Les grandes lignes directrices qui peuvent conduire à mettre en œuvre le rappel des produits, donc une communication vers les consommateurs, doivent prendre en compte la gravité des conséquences probables d'un éventuel maintien des produits chez ces consommateurs et le contexte épidémiologique, y compris les cas où tous les produits ont déjà été consommés.

Le rappel n'est pas systématique et a un double objectif :

  • soustraire de l'exposition au danger des personnes qui détiendraient des produits incriminés ;

  • alerter les personnes ayant été exposées ou ayant consommé les produits sur les risques encourus afin qu'elles prêtent une attention particulière à la survenue de certains signes et soient incitées à consulter leur médecin en l'informant de l'alerte afin de faciliter un diagnostic et une prise en charge thérapeutique.

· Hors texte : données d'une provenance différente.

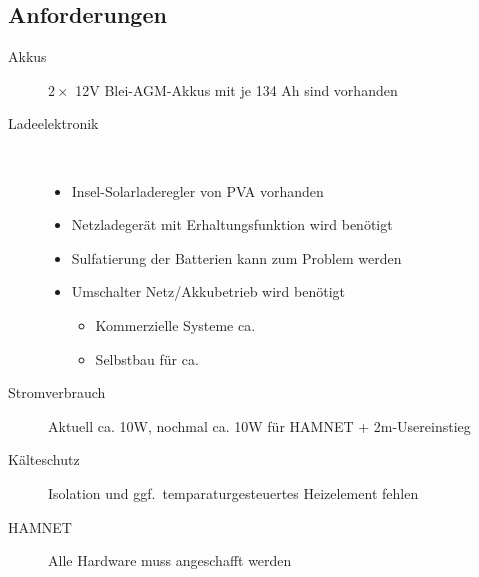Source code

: \documentclass[a4paper]{scrartcl}
\begin{document}
\subsection{Anforderungen}
\begin{description}
    \item[Akkus] $2\times$ 12V Blei-AGM-Akkus mit je 134 Ah sind vorhanden
    \item[Ladeelektronik] ~
        \begin{itemize}
            \item Insel-Solarladeregler von PVA vorhanden
            \item Netzladeger\"at mit Erhaltungsfunktion wird ben\"otigt
            \item Sulfatierung der Batterien kann zum Problem werden
            \item Umschalter Netz/Akkubetrieb wird ben\"otigt
                \begin{itemize}
                    \item Kommerzielle Systeme ca. 
                    \item Selbstbau f\"ur ca. 
                \end{itemize}
        \end{itemize}
    \item[Stromverbrauch] Aktuell ca. 10W, nochmal ca. 10W f\"ur HAMNET + 2m-Usereinstieg
    \item[K\"alteschutz] Isolation und ggf.\ temparaturgesteuertes Heizelement fehlen
    \item[HAMNET] Alle Hardware muss angeschafft werden
\end{description}
\end{document}

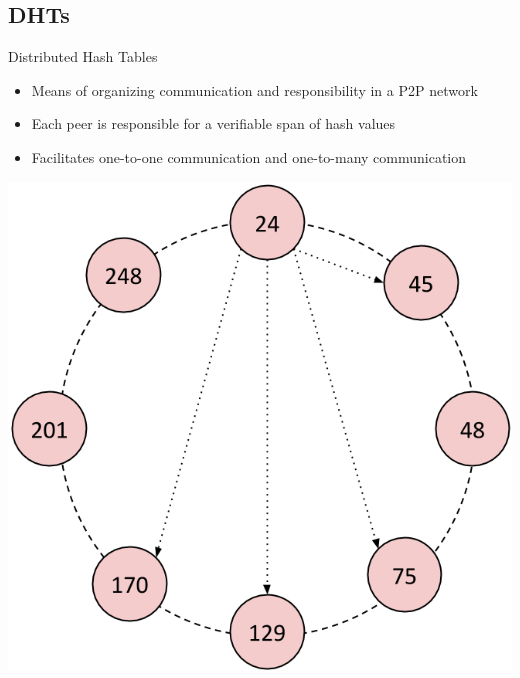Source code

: \documentclass[11pt]{beamer}
\begin{document}
\subsection{DHTs}
\begin{frame}{Distributed Hash Tables}

	\begin{itemize}
		\item  Means of organizing communication and responsibility in a P2P network
		\item  Each peer is responsible for a verifiable span of hash values
		\item  Facilitates one-to-one communication and one-to-many communication
	\end{itemize}

	\begin{center}
\includegraphics[width=0.4\linewidth]{figs/CR_overlay}
\end{center}


\end{frame}
%
%	
\end{document}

Le rappel est décidé en fonction de l'importance du risque potentiel ou avéré pour la santé humaine :

  • le risque peut être plus élevé pour certaines populations (cas par exemple de la listériose chez la femme enceinte, de l'infection à Enterobacter sakazakii chez le nouveau-né prématuré) ou plus élevé compte-tenu de la gravité (cas par exemple du botulisme ou des infections liées à la présence d'Escherichia coli entéro-hémorragiques) ;

  • le risque pour le consommateur peut se mesurer par rapport à une réglementation existante (non respect d'une norme technique ou dépassement de seuils entraînant un risque) ou à des avis d'experts scientifiques (modélisation de consommation moyenne, effet pathogène cumulé, dose infectante, dose létale 50 ...) ;

  • cette évaluation doit tenir compte également de l'éventuelle évolution de ce risque dans le temps (augmentation ou diminution), jusqu'à la fin de la durée probable d'utilisation et des justifications de cette évolution détenues par les exploitants ;

  • la surveillance périodique de l'évolution du risque lié au produit en cause peut s'avérer nécessaire pour que le rappel soit déclenché dès que le niveau du risque dépasse une limite acceptable (analyses répétées dans le temps pour apprécier l'évolution du risque).

Cependant, même en l'absence d'un risque avéré sur des produits mis à la disposition du consommateur, des opérations de rappel peuvent être nécessaires, par exemple :

  • si des éléments conduisent à suspecter avec une probabilité suffisante que d'autres produits ou lots fabriqués dans des conditions similaires et commercialisés peuvent également représenter un danger => rappel de ces derniers produits ou lots avant même toute vérification analytique ;

  • dès lors qu'un produit est clairement identifié comme étant à l'origine de l'apparition de cas humains et même si, au moment où la preuve est obtenue, les effets indésirables ont pris fin (par exemple après la fin d'une épidémie alimentaire) => rappel systématique.